◆ Work instructions ◆
Reproduce exactly, from the data that follows, the line with "Batching: For large", the line with "Evaluation Metrics: Beyond", and every line that lies between them.

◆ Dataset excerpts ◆
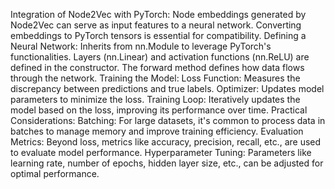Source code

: Integration of Node2Vec with PyTorch:
Node embeddings generated by Node2Vec can serve as input features to a neural network.
Converting embeddings to PyTorch tensors is essential for compatibility.
Defining a Neural Network:
Inherits from nn.Module to leverage PyTorch's functionalities.
Layers (nn.Linear) and activation functions (nn.ReLU) are defined in the constructor.
The forward method defines how data flows through the network.
Training the Model:
Loss Function: Measures the discrepancy between predictions and true labels.
Optimizer: Updates model parameters to minimize the loss.
Training Loop: Iteratively updates the model based on the loss, improving its performance over time.
Practical Considerations:
Batching: For large datasets, it's common to process data in batches to manage memory and improve training efficiency.
Evaluation Metrics: Beyond loss, metrics like accuracy, precision, recall, etc., are used to evaluate model performance.
Hyperparameter Tuning: Parameters like learning rate, number of epochs, hidden layer size, etc., can be adjusted for optimal performance.
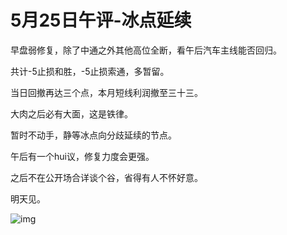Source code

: # 5月25日午评-冰点延续

早盘弱修复，除了中通之外其他高位全断，看午后汽车主线能否回归。

共计-5止损和胜，-5止损索通，多暂留。

当日回撤再达三个点，本月短线利润撤至三十三。

大肉之后必有大面，这是铁律。

暂时不动手，静等冰点向分歧延续的节点。

午后有一个hui议，修复力度会更强。

之后不在公开场合详谈个谷，省得有人不怀好意。

明天见。

![img](https://mmbiz.qpic.cn/mmbiz_png/02vVCEibFUoFh3YHeQGoNKxoF7hzkdNg2KAiaX0f61CJ0awETLGZ89abCX9icZIib40STawjtv9dbKJAgEvib83IYEA/640?wx_fmt=png&wxfrom=5&wx_lazy=1&wx_co=1)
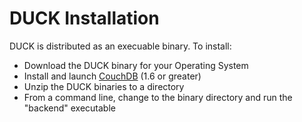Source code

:DUCK Installation
===================

DUCK is distributed as an execuable binary. To install:

* Download the DUCK binary for your Operating System
* Install and launch [CouchDB](http://couchdb.apache.org/) (1.6 or greater)
* Unzip the DUCK binaries to a directory
* From a command line, change to the binary directory and run the "backend" executable



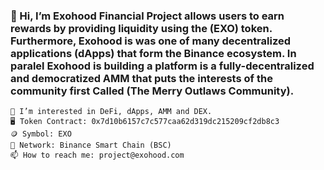 ### 👋 Hi, I’m Exohood Financial Project allows users to earn rewards by providing liquidity using the (EXO) token. Furthermore, Exohood is was one of many decentralized applications (dApps) that form the Binance ecosystem. In paralel Exohood is building a platform is a fully-decentralized and democratized AMM that puts the interests of the community first Called (The Merry Outlaws Community).
    👀 I’m interested in DeFi, dApps, AMM and DEX.
    🖥 Token Contract: 0x7d10b6157c7c577caa62d319dc215209cf2db8c3
    🪙 Symbol: EXO
    🔗 Network: Binance Smart Chain (BSC)
    📫 How to reach me: project@exohood.com

<!--
**exohood/exohood** is a ✨ _special_ ✨ repository because its `README.md` (this file) appears on your GitHub profile.




-->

◆ Exercise answer ◆
Batching: For large datasets, it's common to process data in batches to manage memory and improve training efficiency.
Evaluation Metrics: Beyond loss, metrics like accuracy, precision, recall, etc., are used to evaluate model performance.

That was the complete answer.